For decades, women have been discriminated against in the modern workplace. Harassed and underpaid, working women have often been forced to accept lower wages, and lower odds of being hired (paywall)or promoted (pdf). And in spite of progress, this disparity persists today. In January, the US Department of Labor sued enterprise software company Oracle for discriminating against women and people of color, allegedly costing such workers $400 million in unpaid wages. (Oracle denied the allegations.)
But when economists look at the source of the pay gap across the US economy as a whole, discrimination is not the culprit. “This doesn’t mean that gender discrimination doesn’t exist,” says economist Federico Anzil, who recently conducted a study on the wage gap using US Bureau of Labor Statistics (BLS) data. “[It] just shows that, at the aggregate level, most of the gap is not explained by gender discrimination.”

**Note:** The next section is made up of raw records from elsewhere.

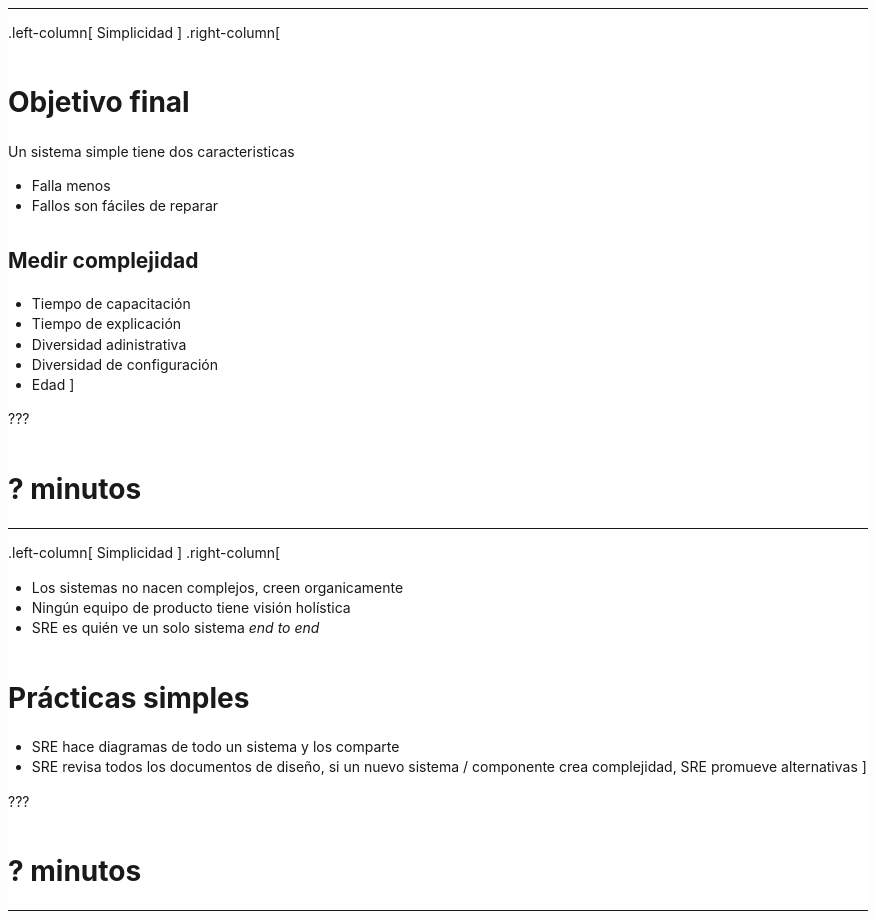 
---

.left-column[
Simplicidad
]
.right-column[
# Objetivo final
Un sistema simple tiene dos caracteristicas
- Falla menos
- Fallos son fáciles de reparar

## Medir complejidad
- Tiempo de capacitación
- Tiempo de explicación
- Diversidad adinistrativa
- Diversidad de configuración
- Edad
]

???
# ? minutos
---

.left-column[
Simplicidad
]
.right-column[
- Los sistemas no nacen complejos, creen organicamente
- Ningún equipo de producto tiene visión holística
- SRE es quién ve un solo sistema _end to end_

# Prácticas simples
- SRE hace diagramas de todo un sistema y los comparte
- SRE revisa todos los documentos de diseño, si un nuevo sistema / componente crea complejidad, SRE promueve alternativas
]

???
# ? minutos
---
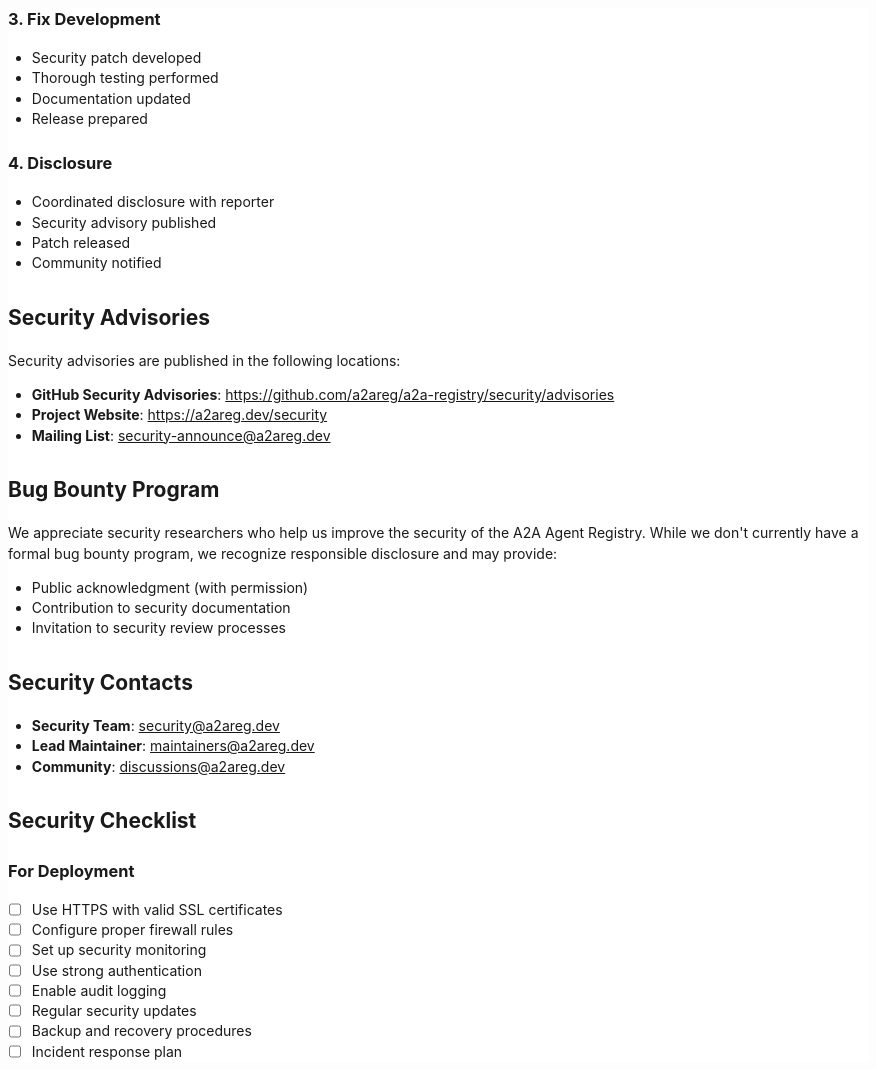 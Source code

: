 ### 3. Fix Development

- Security patch developed
- Thorough testing performed
- Documentation updated
- Release prepared

### 4. Disclosure

- Coordinated disclosure with reporter
- Security advisory published
- Patch released
- Community notified

## Security Advisories

Security advisories are published in the following locations:

- **GitHub Security Advisories**: https://github.com/a2areg/a2a-registry/security/advisories
- **Project Website**: https://a2areg.dev/security
- **Mailing List**: security-announce@a2areg.dev

## Bug Bounty Program

We appreciate security researchers who help us improve the security of the A2A Agent Registry. While we don't currently have a formal bug bounty program, we recognize responsible disclosure and may provide:

- Public acknowledgment (with permission)
- Contribution to security documentation
- Invitation to security review processes

## Security Contacts

- **Security Team**: security@a2areg.dev
- **Lead Maintainer**: maintainers@a2areg.dev
- **Community**: discussions@a2areg.dev

## Security Checklist

### For Deployment

- [ ] Use HTTPS with valid SSL certificates
- [ ] Configure proper firewall rules
- [ ] Set up security monitoring
- [ ] Use strong authentication
- [ ] Enable audit logging
- [ ] Regular security updates
- [ ] Backup and recovery procedures
- [ ] Incident response plan

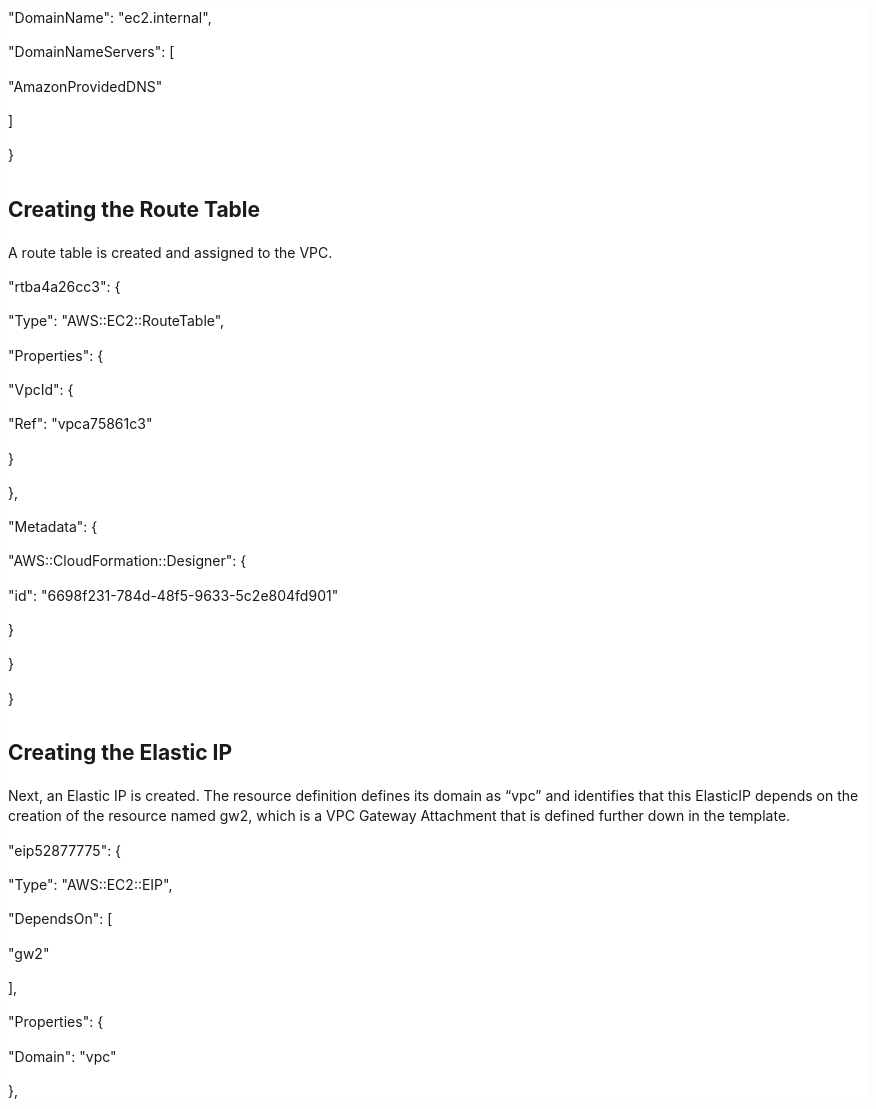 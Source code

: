 "DomainName": "ec2.internal",

"DomainNameServers": \[

"AmazonProvidedDNS"

\]

}

Creating the Route Table
------------------------

A route table is created and assigned to the VPC.

"rtba4a26cc3": {

"Type": "AWS::EC2::RouteTable",

"Properties": {

"VpcId": {

"Ref": "vpca75861c3"

}

},

"Metadata": {

"AWS::CloudFormation::Designer": {

"id": "6698f231-784d-48f5-9633-5c2e804fd901"

}

}

}

Creating the Elastic IP
-----------------------

Next, an Elastic IP is created. The resource definition defines its domain as “vpc” and identifies that this ElasticIP depends on the creation of the resource named gw2, which is a VPC Gateway Attachment that is defined further down in the template.

"eip52877775": {

"Type": "AWS::EC2::EIP",

"DependsOn": \[

"gw2"

\],

"Properties": {

"Domain": "vpc"

},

So what does explain the pay disparity? Anzil is one of a number of researchers searching for an answer. It’s not simple, but much of it comes down to inflexibility at work (which hurts women most), cultural norms about who takes time off when children arrive, and personal preference.
There has been progress. As recently as 1960, the average woman in the US earned less than 60 cents for every $1 earned by men (and minority women earned even less). Today, they earn about 82 cents(pdf) for every man’s dollar. The average woman earns an annual median of $40,000, compared to $48,900 for men.
OECD countries have seen a similar narrowing of the gender pay gap. Yet progress has recently stalled out. In Scandinavia, which saw most of the gap narrow by the end of the 20th century, the pay gap remains stuck at about 15% (pdf), just less than the US.